Is Writing a Book on Your Bucket List?
People from all walks of life have thought about writing a book at some point in their lives. If you’re thinking about it, join the club. Happy to have you. There’s plenty of room on the shelf for everyone. Keep in mind that thinking and doing are two different things. Eventually the story rolling around in your head needs to tumble out and find its way to a keyboard. If you’re old-school, pen a paper will do. Either way, the book isn’t going to write itself.
One of the first questions I asked myself when I decided to make my dream a reality was, is my story premise unique? My intent was to author a book that had that little something, something that was special. That certain je ne sais quoi or undefinable element that’s woven seamlessly through the story and possesses the ability to attract even seasoned readers. Does your story premise feature that distinct quality? If you find your story lacks this inimitable component, take a moment to reflect and seek that exclusive factor, to give your book the touch it needs.
Once you’ve established your premise or rough story in your head, it’s time to figure out your genre so you can understand the guidelines and formula for that genre. This includes acceptable word counts, structure, plot, audience, etc. You wouldn’t want to waste your time penning a middle-grade fiction novel that ends up being way above the standard word count. Chances are that agents won’t represent it. If its self-published, readers in that category probably won’t buy it. Are their exceptions? Sure, but why take the chance? The goal is to have success.
Unique story, check. Genre, check. What about an outline? Some love them because outlines can keep an author organized, others hate them because they feel it stifles creativity. I’m someplace in between. I record my ideas on sticky notes, in notebooks, and on my phone, but the storyline is in my head.
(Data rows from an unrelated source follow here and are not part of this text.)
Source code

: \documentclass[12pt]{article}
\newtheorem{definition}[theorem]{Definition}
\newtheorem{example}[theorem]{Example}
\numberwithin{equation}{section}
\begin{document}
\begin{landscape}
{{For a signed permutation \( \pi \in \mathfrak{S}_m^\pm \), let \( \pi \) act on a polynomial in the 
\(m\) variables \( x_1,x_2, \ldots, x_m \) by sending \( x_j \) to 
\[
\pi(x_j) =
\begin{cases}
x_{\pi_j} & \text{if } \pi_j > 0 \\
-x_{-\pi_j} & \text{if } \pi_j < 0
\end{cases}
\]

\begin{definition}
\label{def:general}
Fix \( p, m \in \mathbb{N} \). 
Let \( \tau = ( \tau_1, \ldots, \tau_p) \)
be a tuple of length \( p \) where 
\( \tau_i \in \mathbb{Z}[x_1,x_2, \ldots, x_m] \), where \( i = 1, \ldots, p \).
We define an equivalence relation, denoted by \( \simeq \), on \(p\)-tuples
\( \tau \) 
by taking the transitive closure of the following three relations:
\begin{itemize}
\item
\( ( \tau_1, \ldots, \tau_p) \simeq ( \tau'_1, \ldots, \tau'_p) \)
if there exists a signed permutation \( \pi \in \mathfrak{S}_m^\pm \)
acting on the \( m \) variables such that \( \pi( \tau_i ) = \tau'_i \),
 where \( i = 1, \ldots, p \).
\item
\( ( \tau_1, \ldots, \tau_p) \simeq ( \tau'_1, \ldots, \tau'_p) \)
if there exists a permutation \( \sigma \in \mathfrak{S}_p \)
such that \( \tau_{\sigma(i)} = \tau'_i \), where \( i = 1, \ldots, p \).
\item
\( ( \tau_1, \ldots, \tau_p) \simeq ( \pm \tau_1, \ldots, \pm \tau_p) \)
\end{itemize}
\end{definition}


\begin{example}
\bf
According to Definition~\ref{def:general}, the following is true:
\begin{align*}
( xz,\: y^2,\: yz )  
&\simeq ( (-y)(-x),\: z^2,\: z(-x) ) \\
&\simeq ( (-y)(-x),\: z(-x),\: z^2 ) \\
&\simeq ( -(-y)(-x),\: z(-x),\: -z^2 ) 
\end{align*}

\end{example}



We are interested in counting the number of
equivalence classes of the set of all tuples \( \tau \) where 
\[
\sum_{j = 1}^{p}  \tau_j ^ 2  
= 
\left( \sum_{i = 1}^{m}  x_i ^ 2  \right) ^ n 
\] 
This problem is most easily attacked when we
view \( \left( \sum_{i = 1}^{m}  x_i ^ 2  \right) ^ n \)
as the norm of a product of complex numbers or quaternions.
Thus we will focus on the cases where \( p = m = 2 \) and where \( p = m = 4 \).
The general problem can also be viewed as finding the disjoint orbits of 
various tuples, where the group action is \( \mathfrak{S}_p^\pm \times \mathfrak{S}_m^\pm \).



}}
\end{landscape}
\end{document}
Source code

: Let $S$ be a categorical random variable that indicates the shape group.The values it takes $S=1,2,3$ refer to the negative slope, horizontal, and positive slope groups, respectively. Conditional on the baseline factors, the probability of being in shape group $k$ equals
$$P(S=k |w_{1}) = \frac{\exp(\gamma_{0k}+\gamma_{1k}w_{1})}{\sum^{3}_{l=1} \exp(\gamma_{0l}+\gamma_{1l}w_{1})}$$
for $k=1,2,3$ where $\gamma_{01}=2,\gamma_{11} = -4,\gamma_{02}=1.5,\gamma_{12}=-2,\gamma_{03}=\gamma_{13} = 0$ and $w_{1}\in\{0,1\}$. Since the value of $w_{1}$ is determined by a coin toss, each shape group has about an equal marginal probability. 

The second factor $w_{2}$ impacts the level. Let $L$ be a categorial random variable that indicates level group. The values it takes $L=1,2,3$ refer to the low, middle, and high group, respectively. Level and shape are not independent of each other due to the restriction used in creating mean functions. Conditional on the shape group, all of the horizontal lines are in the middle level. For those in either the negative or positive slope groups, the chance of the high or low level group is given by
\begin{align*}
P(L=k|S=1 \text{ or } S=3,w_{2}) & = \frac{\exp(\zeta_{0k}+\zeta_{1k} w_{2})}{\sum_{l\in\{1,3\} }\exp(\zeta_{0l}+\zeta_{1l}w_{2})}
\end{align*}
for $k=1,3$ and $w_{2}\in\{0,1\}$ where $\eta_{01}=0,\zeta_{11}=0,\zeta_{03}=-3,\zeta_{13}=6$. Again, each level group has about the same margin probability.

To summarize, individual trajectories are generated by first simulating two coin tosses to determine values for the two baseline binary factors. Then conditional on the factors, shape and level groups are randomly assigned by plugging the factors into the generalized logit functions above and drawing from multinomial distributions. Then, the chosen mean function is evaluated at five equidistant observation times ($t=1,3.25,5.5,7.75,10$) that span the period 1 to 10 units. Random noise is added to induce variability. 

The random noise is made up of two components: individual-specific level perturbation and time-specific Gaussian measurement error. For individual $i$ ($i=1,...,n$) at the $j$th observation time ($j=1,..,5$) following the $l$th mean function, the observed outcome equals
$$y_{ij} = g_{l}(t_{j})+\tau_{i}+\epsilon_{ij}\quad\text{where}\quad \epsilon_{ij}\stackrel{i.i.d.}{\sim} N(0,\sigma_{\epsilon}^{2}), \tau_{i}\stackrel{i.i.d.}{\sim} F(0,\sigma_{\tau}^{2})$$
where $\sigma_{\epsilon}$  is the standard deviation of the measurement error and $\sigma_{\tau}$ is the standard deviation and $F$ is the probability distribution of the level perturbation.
I like it that way. You decide what works for you.
Do you know your characters? Have you fleshed them out enough? What do they look like? What are their quirks? What are the stakes for your main characters? How do they grow in the course of the story? Some of this you will undoubtedly work out during your writing sessions, however, you should have some sense of who your characters are before tackling story passages and dialogue. What makes them unique and different from other characters in your story?
Is your main setting set? Know your setting or settings. Yes, multiple settings are acceptable, especially when penning fantasy or sci-fi. Think, Game of Thrones series, or Lord of the Rings. Even romance novels can have several settings. At least establish a main setting before you sit down to write.
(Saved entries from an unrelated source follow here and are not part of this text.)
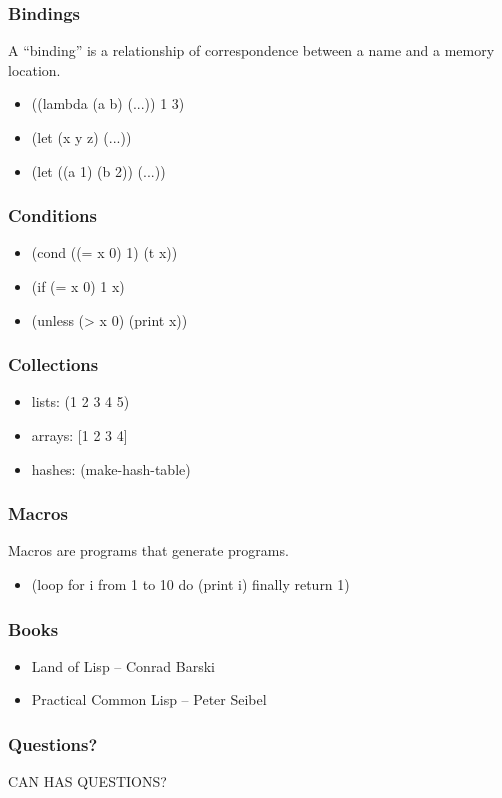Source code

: \documentclass[16pt]{beamer}
\begin{document}
\begin{frame}
  \frametitle{Bindings}
  \begin{block}{}
  A ``binding'' is a relationship of
  correspondence between a name and a memory location.
  \end{block}
  \begin{itemize}
  \item ((lambda (a b) (...)) 1 3)
  \item (let (x y z) (...))
  \item (let ((a 1) (b 2)) (...))
  \end{itemize}
\end{frame}

\begin{frame}
  \frametitle{Conditions}
  \begin{itemize}
  \item (cond ((= x 0) 1) (t x))
  \item (if (= x 0) 1 x)
  \item (unless (> x 0) (print x))
  \end{itemize}
\end{frame}

\begin{frame}
  \frametitle{Collections}
  \begin{itemize}
  \item lists: (1 2 3 4 5)
  \item arrays: [1 2 3 4]
  \item hashes: (make-hash-table)
  \end{itemize}
\end{frame}

\begin{frame}
  \frametitle{Macros}
  \begin{block}{}
  Macros are programs that generate programs.
  \end{block}
  \begin{itemize}
  \item (loop for i from 1 to 10 do (print i) finally return 1)
  \end{itemize}
\end{frame}

\begin{frame}
  \frametitle{Books}
  \begin{itemize}
  \item Land of Lisp -- Conrad Barski
  \item Practical Common Lisp -- Peter Seibel
  \end{itemize}
\end{frame}

\begin{frame}
  \frametitle{Questions?}
  \begin{center}
  CAN HAS QUESTIONS?
  \end{center}
\end{frame}
\end{document}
Is your central plot plotted out? Strive for intrigue with the inciting incident. Build to an exciting climax. Aim for relief, an a-ha moment, or perhaps victory as the action falls. Create a satisfying resolution that allows your protagonist to grow and change. Determine subplots as well, just don’t go overboard.
Lastly, are you disciplined enough and committed to seeing your story through from beginning to end? Are you willing to put yourself and your writing out there? Are you willing to accept constructive criticism and make changes? Perhaps most important, do you have what it takes to take your book from conception to bookshelf? You must consider your answers to these questions because the publishing industry is difficult to break into and there is a definite learning curve in the world of self-publishing or as an indie author.
It’s never too late to visit these questions even if you’ve already begun your writing journey. If you’ve answered some of these questions with honest consideration and you’ve ironed out the basics, best of luck to you, start writing!